═══ Dataset records

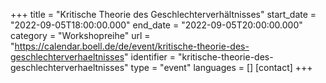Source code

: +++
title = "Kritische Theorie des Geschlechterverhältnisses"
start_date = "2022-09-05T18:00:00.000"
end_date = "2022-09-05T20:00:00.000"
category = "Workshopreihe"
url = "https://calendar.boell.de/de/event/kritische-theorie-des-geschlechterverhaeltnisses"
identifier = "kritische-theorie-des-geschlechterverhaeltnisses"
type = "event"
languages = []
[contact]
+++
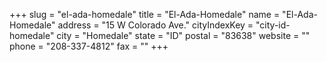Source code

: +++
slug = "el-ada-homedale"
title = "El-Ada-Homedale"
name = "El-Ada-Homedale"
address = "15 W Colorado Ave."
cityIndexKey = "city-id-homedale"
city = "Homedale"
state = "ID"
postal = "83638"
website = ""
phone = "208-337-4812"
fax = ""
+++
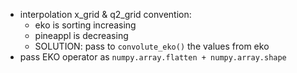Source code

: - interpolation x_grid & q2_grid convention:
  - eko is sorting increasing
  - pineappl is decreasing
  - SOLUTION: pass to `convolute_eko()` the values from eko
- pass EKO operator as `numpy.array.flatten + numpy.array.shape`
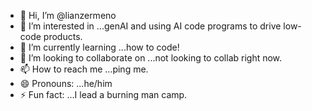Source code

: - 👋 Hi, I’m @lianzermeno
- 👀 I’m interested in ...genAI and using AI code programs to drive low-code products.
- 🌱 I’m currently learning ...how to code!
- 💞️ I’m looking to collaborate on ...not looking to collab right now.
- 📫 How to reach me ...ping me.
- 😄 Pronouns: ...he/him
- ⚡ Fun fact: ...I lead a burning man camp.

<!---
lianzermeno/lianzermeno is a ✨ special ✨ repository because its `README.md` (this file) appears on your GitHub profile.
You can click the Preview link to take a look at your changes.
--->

══════
═══ Dataset records

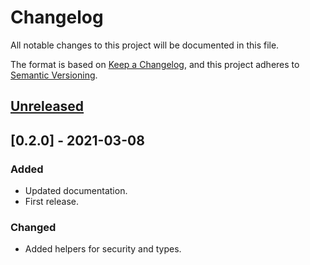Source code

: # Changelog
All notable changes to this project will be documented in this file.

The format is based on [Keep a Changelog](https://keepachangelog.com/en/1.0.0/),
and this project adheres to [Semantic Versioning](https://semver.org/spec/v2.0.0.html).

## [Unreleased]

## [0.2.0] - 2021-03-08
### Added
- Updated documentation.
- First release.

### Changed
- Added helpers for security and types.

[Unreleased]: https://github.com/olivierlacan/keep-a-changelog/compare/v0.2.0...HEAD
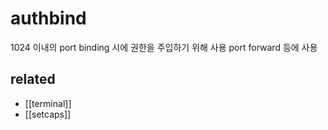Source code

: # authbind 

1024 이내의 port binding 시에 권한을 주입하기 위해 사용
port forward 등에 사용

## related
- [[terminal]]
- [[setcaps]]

══════
═══ Dataset records

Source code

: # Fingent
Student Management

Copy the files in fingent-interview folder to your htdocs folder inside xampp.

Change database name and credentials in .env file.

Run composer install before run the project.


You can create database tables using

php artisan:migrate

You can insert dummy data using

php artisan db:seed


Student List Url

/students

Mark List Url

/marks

══════

Apply a filter for "database" to the data above, then copy each line that matches.

Change database name and credentials in .env file.
You can create database tables using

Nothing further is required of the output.